Why get your dog the standard shave or cut when you can do something a little more creative? Creative grooming in canines has become serious business in recent years. Competitions are held all over the country, with groomers vying for the title of most creative groomer. Most of the dogs used in creative grooming are poodles because of the consistency of their fur. In addition because they do not shed, they need to be groomed about once a month anyway.
Creative grooming involves dogs’ being cut and dyed to look like various objects and creatures. Of course, this has stirred controversy among animal rights activists who worry that dogs are being forced to go through all that just for the sake of their owners’ pride and satisfaction. On the flip side, creative groomers maintain that the dogs love the attention and have no problems sitting still for a grooming session that could take several hours. Some complex works of art may be six months in the making.
Creative groomers use colored artists’ chalk and colored hair spray to achieve the beautiful colors you see on the dogs. Some may also use semi-permanent hair color and dyes. The hair is then sculpted into works of art. Some groomers apply stencils and tattoos on their dogs as well. YouTube has many instructional videos about the many creative grooming techniques used, including one about applying stencil. To get the hair to stand up, hair spray is used. Of course, scissors and razors are used to cut excess fur.
Unfortunately, there are no safety regulations in the grooming industry, so groomers basically have free reign to do as they please. There are also no training, licensing or accreditation requirements. Therefore, any type of grooming can be risky for your dog is the groomer has little or no experience. Many groomers are under the assumption that if it is safe for humans, it is safe for dogs, which is not always true.
One creative groomer learned the hard way. She used oxidizing dyes on her dog, Silas. When he died in 2011, he has been diagnosed with three diseases caused by the use of the oxidizing dyes. His immune system broke down from all the toxic chemicals used in the dyes.
Silas’ death has brought about concern about the use of materials and dyes in the creative grooming process. His owner now speaks out about the use of unsafe products in hopes that no other dogs will die because of a competition.
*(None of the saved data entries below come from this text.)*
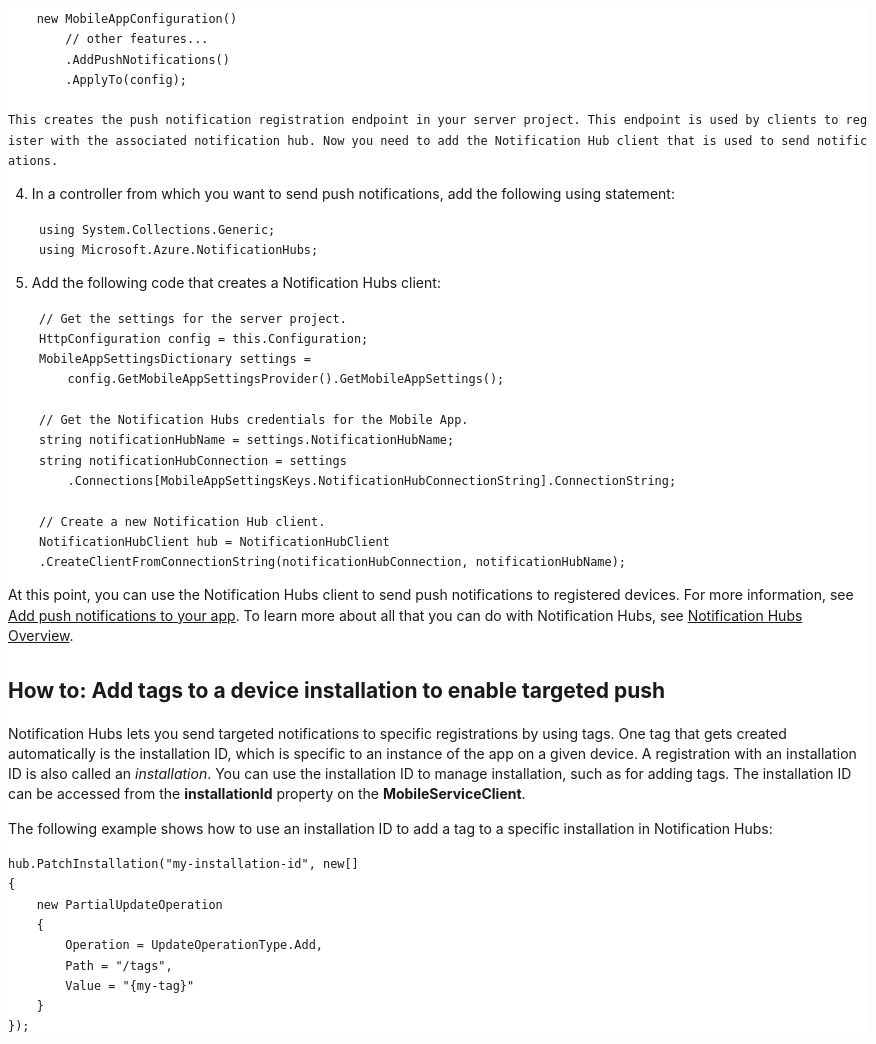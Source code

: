         new MobileAppConfiguration()
            // other features...
            .AddPushNotifications()
            .ApplyTo(config);
   
    This creates the push notification registration endpoint in your server project. This endpoint is used by clients to register with the associated notification hub. Now you need to add the Notification Hub client that is used to send notifications.
4. In a controller from which you want to send push notifications, add the following using statement:
   
        using System.Collections.Generic;
        using Microsoft.Azure.NotificationHubs;
5. Add the following code that creates a Notification Hubs client:
   
        // Get the settings for the server project.
        HttpConfiguration config = this.Configuration;
        MobileAppSettingsDictionary settings =
            config.GetMobileAppSettingsProvider().GetMobileAppSettings();
   
        // Get the Notification Hubs credentials for the Mobile App.
        string notificationHubName = settings.NotificationHubName;
        string notificationHubConnection = settings
            .Connections[MobileAppSettingsKeys.NotificationHubConnectionString].ConnectionString;
   
        // Create a new Notification Hub client.
        NotificationHubClient hub = NotificationHubClient
        .CreateClientFromConnectionString(notificationHubConnection, notificationHubName);

At this point, you can use the Notification Hubs client to send push notifications to registered devices. For more information, see [Add push notifications to your app](app-service-mobile-ios-get-started-push.md). To learn more about all that you can do with Notification Hubs, see [Notification Hubs Overview](../notification-hubs/notification-hubs-overview.md).

## <a name="tags"></a>How to: Add tags to a device installation to enable targeted push
Notification Hubs lets you send targeted notifications to specific registrations by using tags. One tag that gets created automatically is the installation ID, which is specific to an instance of the app on a given device. A registration with an installation ID is also called an *installation*. You can use the installation ID to manage installation, such as for adding tags. The installation ID can be accessed  from the **installationId** property on the **MobileServiceClient**.

The following example shows how to use an installation ID to add a tag to a specific installation in Notification Hubs:

    hub.PatchInstallation("my-installation-id", new[]
    {
        new PartialUpdateOperation
        {
            Operation = UpdateOperationType.Add,
            Path = "/tags",
            Value = "{my-tag}"
        }
    });


[Azure portal]: https://portal.azure.com
[NuGet.org]: http://www.nuget.org/
[Microsoft.Azure.Mobile.Server.Quickstart]: http://www.nuget.org/packages/Microsoft.Azure.Mobile.Server.Quickstart/
[Microsoft.Azure.Mobile.Server.Authentication]: http://www.nuget.org/packages/Microsoft.Azure.Mobile.Server.Authentication/
[Microsoft.Azure.Mobile.Server.Login]: http://www.nuget.org/packages/Microsoft.Azure.Mobile.Server.Login/
[Microsoft.Azure.Mobile.Server.Notifications]: http://www.nuget.org/packages/Microsoft.Azure.Mobile.Server.Notifications/
[MapHttpAttributeRoutes]: https://msdn.microsoft.com/library/dn479134(v=vs.118).aspx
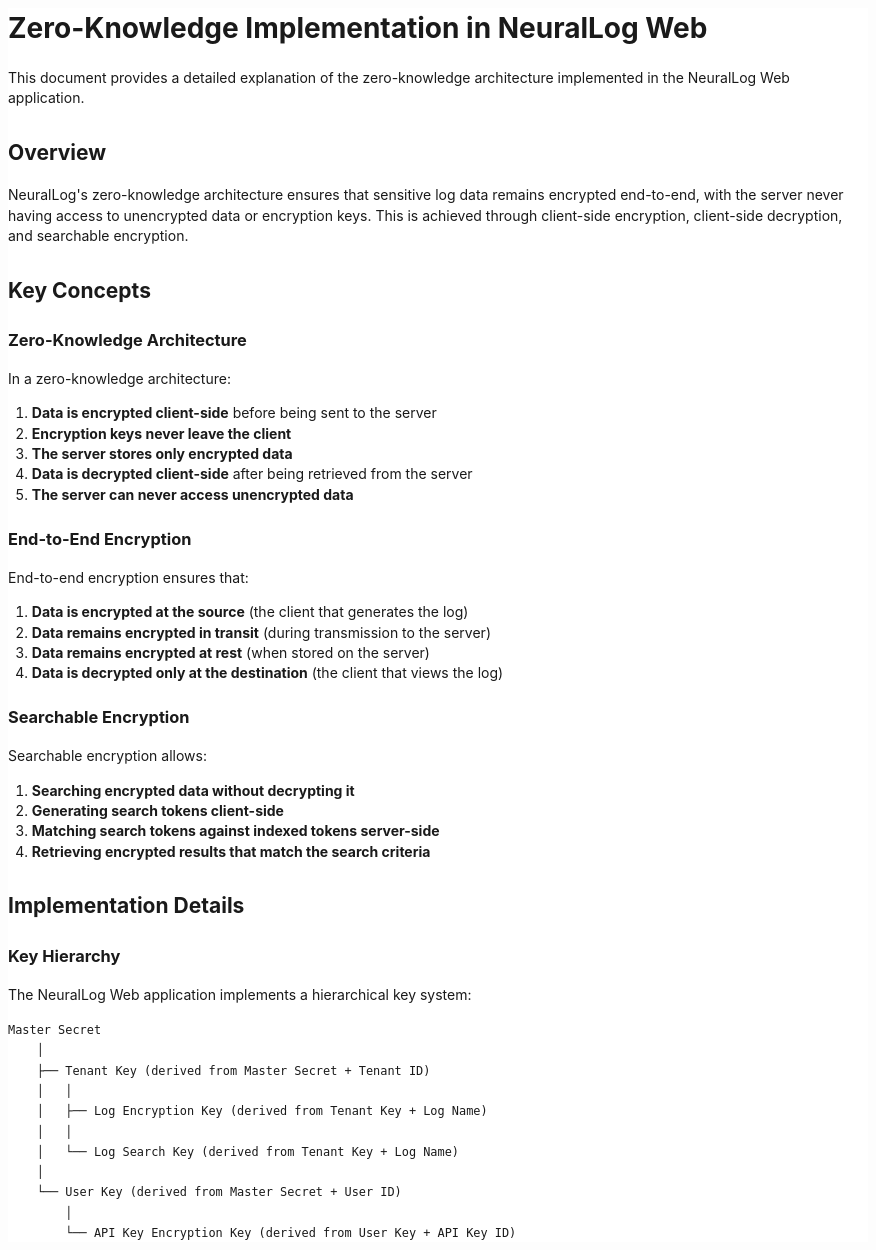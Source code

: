 # Zero-Knowledge Implementation in NeuralLog Web

This document provides a detailed explanation of the zero-knowledge architecture implemented in the NeuralLog Web application.

## Overview

NeuralLog's zero-knowledge architecture ensures that sensitive log data remains encrypted end-to-end, with the server never having access to unencrypted data or encryption keys. This is achieved through client-side encryption, client-side decryption, and searchable encryption.

## Key Concepts

### Zero-Knowledge Architecture

In a zero-knowledge architecture:

1. **Data is encrypted client-side** before being sent to the server
2. **Encryption keys never leave the client**
3. **The server stores only encrypted data**
4. **Data is decrypted client-side** after being retrieved from the server
5. **The server can never access unencrypted data**

### End-to-End Encryption

End-to-end encryption ensures that:

1. **Data is encrypted at the source** (the client that generates the log)
2. **Data remains encrypted in transit** (during transmission to the server)
3. **Data remains encrypted at rest** (when stored on the server)
4. **Data is decrypted only at the destination** (the client that views the log)

### Searchable Encryption

Searchable encryption allows:

1. **Searching encrypted data without decrypting it**
2. **Generating search tokens client-side**
3. **Matching search tokens against indexed tokens server-side**
4. **Retrieving encrypted results that match the search criteria**

## Implementation Details

### Key Hierarchy

The NeuralLog Web application implements a hierarchical key system:

```
Master Secret
    │
    ├── Tenant Key (derived from Master Secret + Tenant ID)
    │   │
    │   ├── Log Encryption Key (derived from Tenant Key + Log Name)
    │   │
    │   └── Log Search Key (derived from Tenant Key + Log Name)
    │
    └── User Key (derived from Master Secret + User ID)
        │
        └── API Key Encryption Key (derived from User Key + API Key ID)
```
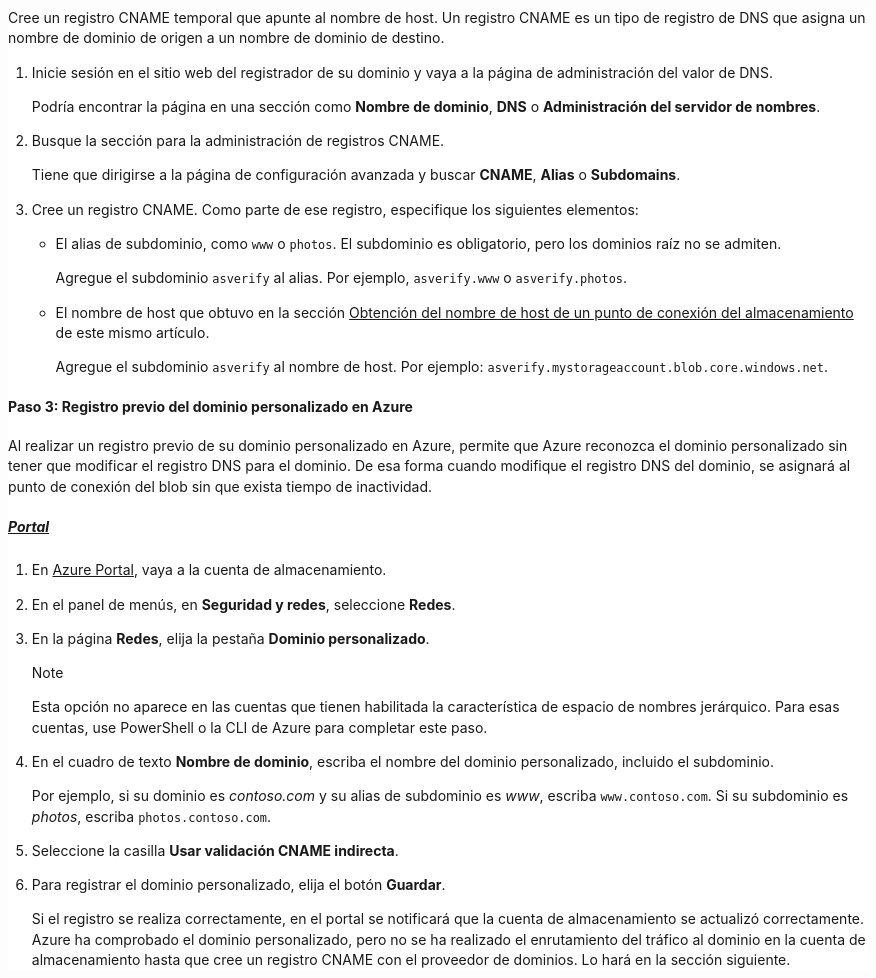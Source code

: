 Cree un registro CNAME temporal que apunte al nombre de host. Un registro CNAME es un tipo de registro de DNS que asigna un nombre de dominio de origen a un nombre de dominio de destino.

1. Inicie sesión en el sitio web del registrador de su dominio y vaya a la página de administración del valor de DNS.

   Podría encontrar la página en una sección como **Nombre de dominio**, **DNS** o **Administración del servidor de nombres**.

2. Busque la sección para la administración de registros CNAME.

   Tiene que dirigirse a la página de configuración avanzada y buscar **CNAME**, **Alias** o **Subdomains**.

3. Cree un registro CNAME. Como parte de ese registro, especifique los siguientes elementos:

   - El alias de subdominio, como `www` o `photos`. El subdominio es obligatorio, pero los dominios raíz no se admiten.

     Agregue el subdominio `asverify` al alias. Por ejemplo, `asverify.www` o `asverify.photos`.

   - El nombre de host que obtuvo en la sección [Obtención del nombre de host de un punto de conexión del almacenamiento](#endpoint) de este mismo artículo.

     Agregue el subdominio `asverify` al nombre de host. Por ejemplo: `asverify.mystorageaccount.blob.core.windows.net`.

#### <a name="step-3-pre-register-your-custom-domain-with-azure"></a>Paso 3: Registro previo del dominio personalizado en Azure

Al realizar un registro previo de su dominio personalizado en Azure, permite que Azure reconozca el dominio personalizado sin tener que modificar el registro DNS para el dominio. De esa forma cuando modifique el registro DNS del dominio, se asignará al punto de conexión del blob sin que exista tiempo de inactividad.

##### <a name="portal"></a>[Portal](#tab/azure-portal)

1. En [Azure Portal](https://portal.azure.com), vaya a la cuenta de almacenamiento.

2. En el panel de menús, en **Seguridad y redes**, seleccione **Redes**.

3. En la página **Redes**, elija la pestaña **Dominio personalizado**.

   > [!NOTE]
   > Esta opción no aparece en las cuentas que tienen habilitada la característica de espacio de nombres jerárquico. Para esas cuentas, use PowerShell o la CLI de Azure para completar este paso.

3. En el cuadro de texto **Nombre de dominio**, escriba el nombre del dominio personalizado, incluido el subdominio.

   Por ejemplo, si su dominio es *contoso.com* y su alias de subdominio es *www*, escriba `www.contoso.com`. Si su subdominio es *photos*, escriba `photos.contoso.com`.

4. Seleccione la casilla **Usar validación CNAME indirecta**.

5. Para registrar el dominio personalizado, elija el botón **Guardar**.

   Si el registro se realiza correctamente, en el portal se notificará que la cuenta de almacenamiento se actualizó correctamente. Azure ha comprobado el dominio personalizado, pero no se ha realizado el enrutamiento del tráfico al dominio en la cuenta de almacenamiento hasta que cree un registro CNAME con el proveedor de dominios. Lo hará en la sección siguiente.
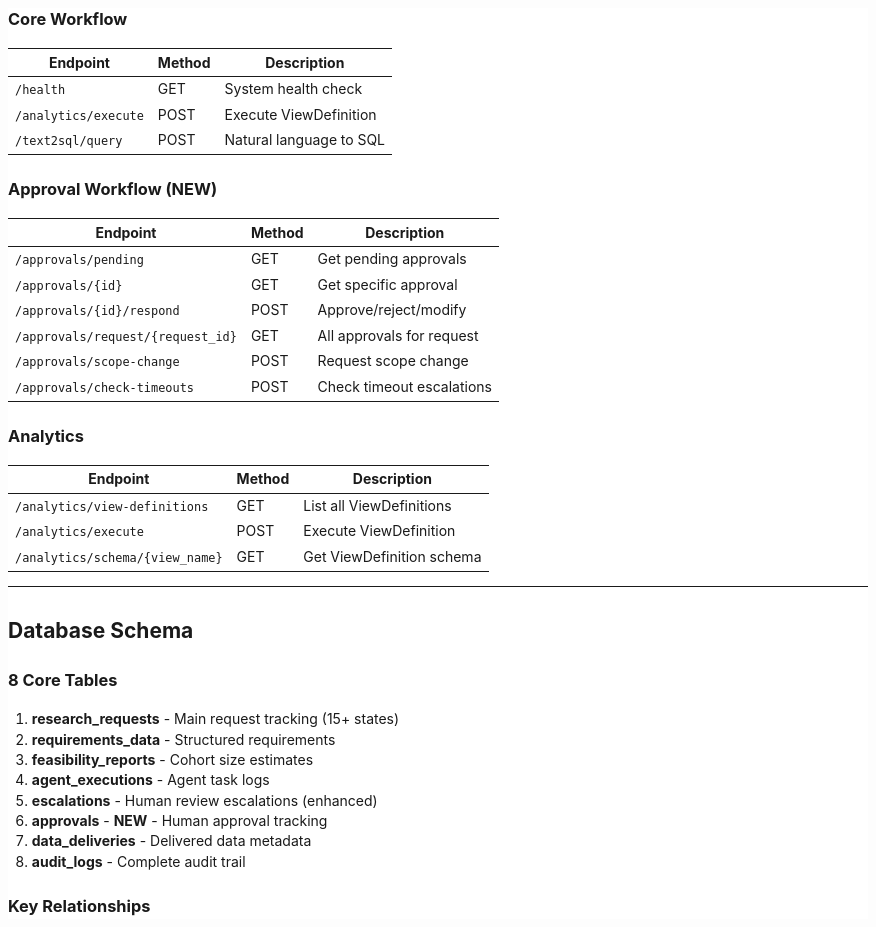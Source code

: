 ### Core Workflow

| Endpoint | Method | Description |
|----------|--------|-------------|
| `/health` | GET | System health check |
| `/analytics/execute` | POST | Execute ViewDefinition |
| `/text2sql/query` | POST | Natural language to SQL |

### Approval Workflow (NEW)

| Endpoint | Method | Description |
|----------|--------|-------------|
| `/approvals/pending` | GET | Get pending approvals |
| `/approvals/{id}` | GET | Get specific approval |
| `/approvals/{id}/respond` | POST | Approve/reject/modify |
| `/approvals/request/{request_id}` | GET | All approvals for request |
| `/approvals/scope-change` | POST | Request scope change |
| `/approvals/check-timeouts` | POST | Check timeout escalations |

### Analytics

| Endpoint | Method | Description |
|----------|--------|-------------|
| `/analytics/view-definitions` | GET | List all ViewDefinitions |
| `/analytics/execute` | POST | Execute ViewDefinition |
| `/analytics/schema/{view_name}` | GET | Get ViewDefinition schema |

---

## Database Schema

### 8 Core Tables

1. **research_requests** - Main request tracking (15+ states)
2. **requirements_data** - Structured requirements
3. **feasibility_reports** - Cohort size estimates
4. **agent_executions** - Agent task logs
5. **escalations** - Human review escalations (enhanced)
6. **approvals** - **NEW** - Human approval tracking
7. **data_deliveries** - Delivered data metadata
8. **audit_logs** - Complete audit trail

### Key Relationships

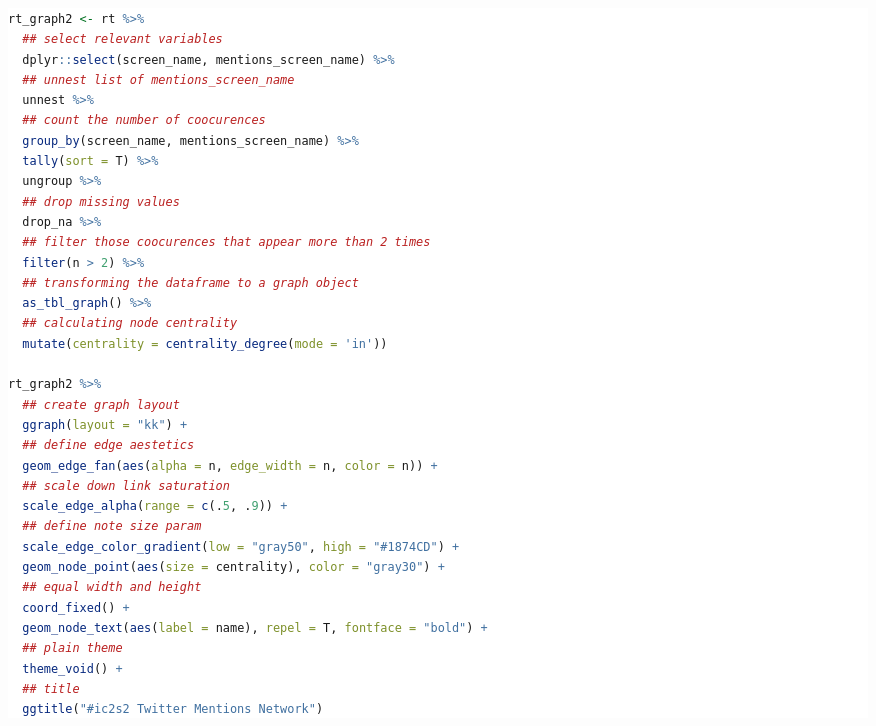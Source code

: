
 ``` r
rt_graph2 <- rt %>% 
  ## select relevant variables
  dplyr::select(screen_name, mentions_screen_name) %>% 
  ## unnest list of mentions_screen_name
  unnest %>% 
  ## count the number of coocurences
  group_by(screen_name, mentions_screen_name) %>% 
  tally(sort = T) %>%
  ungroup %>% 
  ## drop missing values
  drop_na %>% 
  ## filter those coocurences that appear more than 2 times
  filter(n > 2) %>% 
  ## transforming the dataframe to a graph object
  as_tbl_graph() %>% 
  ## calculating node centrality
  mutate(centrality = centrality_degree(mode = 'in'))

rt_graph2 %>% 
  ## create graph layout
  ggraph(layout = "kk") + 
  ## define edge aestetics
  geom_edge_fan(aes(alpha = n, edge_width = n, color = n)) + 
  ## scale down link saturation
  scale_edge_alpha(range = c(.5, .9)) +
  ## define note size param
  scale_edge_color_gradient(low = "gray50", high = "#1874CD") +
  geom_node_point(aes(size = centrality), color = "gray30") +
  ## equal width and height
  coord_fixed() +
  geom_node_text(aes(label = name), repel = T, fontface = "bold") +
  ## plain theme
  theme_void() +
  ## title
  ggtitle("#ic2s2 Twitter Mentions Network")
```
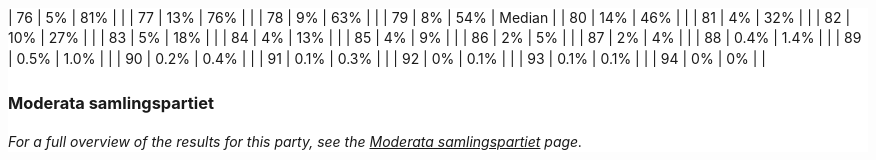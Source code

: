 | 76 | 5% | 81% |  |
| 77 | 13% | 76% |  |
| 78 | 9% | 63% |  |
| 79 | 8% | 54% | Median |
| 80 | 14% | 46% |  |
| 81 | 4% | 32% |  |
| 82 | 10% | 27% |  |
| 83 | 5% | 18% |  |
| 84 | 4% | 13% |  |
| 85 | 4% | 9% |  |
| 86 | 2% | 5% |  |
| 87 | 2% | 4% |  |
| 88 | 0.4% | 1.4% |  |
| 89 | 0.5% | 1.0% |  |
| 90 | 0.2% | 0.4% |  |
| 91 | 0.1% | 0.3% |  |
| 92 | 0% | 0.1% |  |
| 93 | 0.1% | 0.1% |  |
| 94 | 0% | 0% |  |

### Moderata samlingspartiet

*For a full overview of the results for this party, see the [Moderata samlingspartiet](party-moderatasamlingspartiet.html) page.*
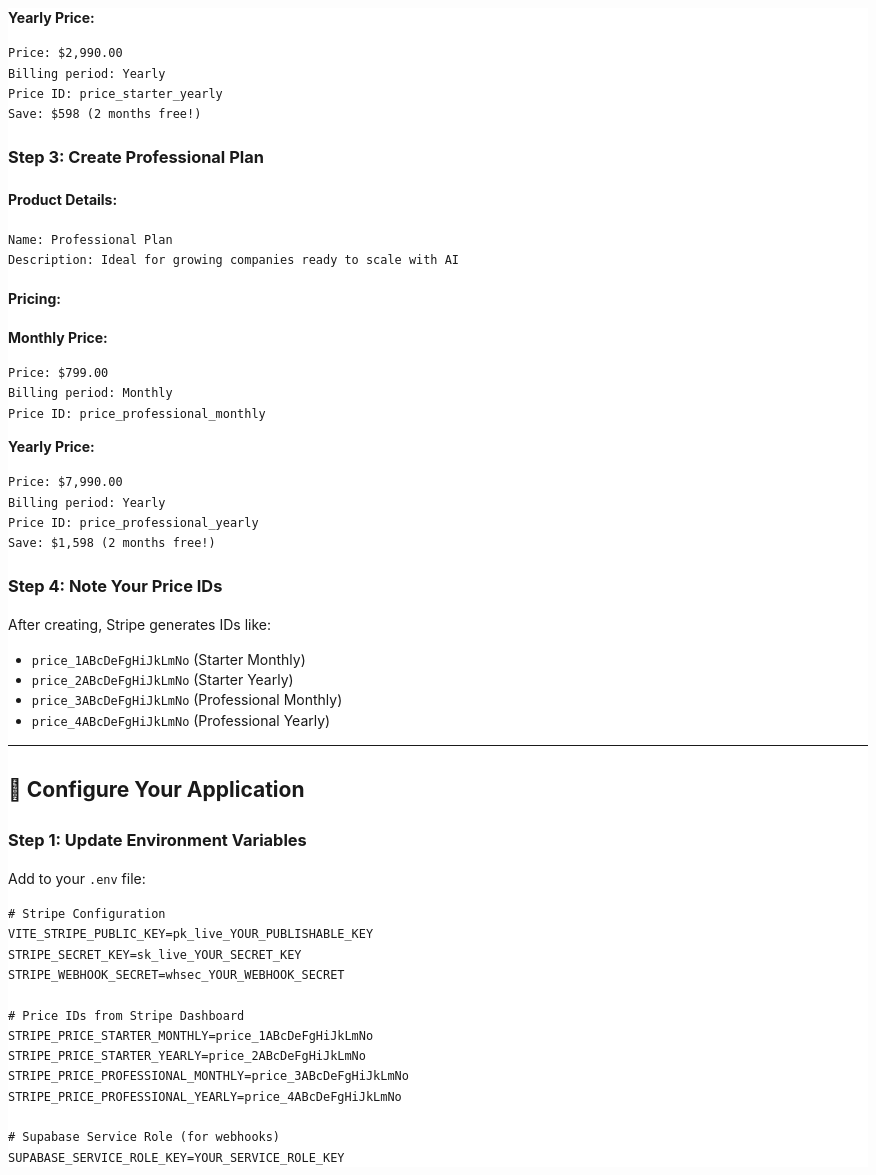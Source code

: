 **Yearly Price:**
```
Price: $2,990.00
Billing period: Yearly
Price ID: price_starter_yearly
Save: $598 (2 months free!)
```

### Step 3: Create Professional Plan

#### Product Details:
```
Name: Professional Plan
Description: Ideal for growing companies ready to scale with AI
```

#### Pricing:

**Monthly Price:**
```
Price: $799.00
Billing period: Monthly
Price ID: price_professional_monthly
```

**Yearly Price:**
```
Price: $7,990.00
Billing period: Yearly
Price ID: price_professional_yearly
Save: $1,598 (2 months free!)
```

### Step 4: Note Your Price IDs
After creating, Stripe generates IDs like:
- `price_1ABcDeFgHiJkLmNo` (Starter Monthly)
- `price_2ABcDeFgHiJkLmNo` (Starter Yearly)
- `price_3ABcDeFgHiJkLmNo` (Professional Monthly)
- `price_4ABcDeFgHiJkLmNo` (Professional Yearly)

---

## 🔧 Configure Your Application

### Step 1: Update Environment Variables

Add to your `.env` file:
```env
# Stripe Configuration
VITE_STRIPE_PUBLIC_KEY=pk_live_YOUR_PUBLISHABLE_KEY
STRIPE_SECRET_KEY=sk_live_YOUR_SECRET_KEY
STRIPE_WEBHOOK_SECRET=whsec_YOUR_WEBHOOK_SECRET

# Price IDs from Stripe Dashboard
STRIPE_PRICE_STARTER_MONTHLY=price_1ABcDeFgHiJkLmNo
STRIPE_PRICE_STARTER_YEARLY=price_2ABcDeFgHiJkLmNo
STRIPE_PRICE_PROFESSIONAL_MONTHLY=price_3ABcDeFgHiJkLmNo
STRIPE_PRICE_PROFESSIONAL_YEARLY=price_4ABcDeFgHiJkLmNo

# Supabase Service Role (for webhooks)
SUPABASE_SERVICE_ROLE_KEY=YOUR_SERVICE_ROLE_KEY
```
Groomers have turned pooches into incredible works of art. It is not common for a dog to be turned into a camel, lion, panda, owl, macaw, snail, dinosaur or rooster. Some have been turned into kings, queens and gladiators. People may use a variety of colors on their dog to make them look like a rainbow. Some groomers receive their inspiration from TV characters such as Muppets and Winnie the Pooh.
The creations are so realistic-looking that, in some cases, you can’t even tell they are actually dogs. For those who would like to see the creations firsthand, Sandy Paw Grooming Shop Creative Grooming Awards has photos of how a creative dog groomer transformed her poodle into various creatures.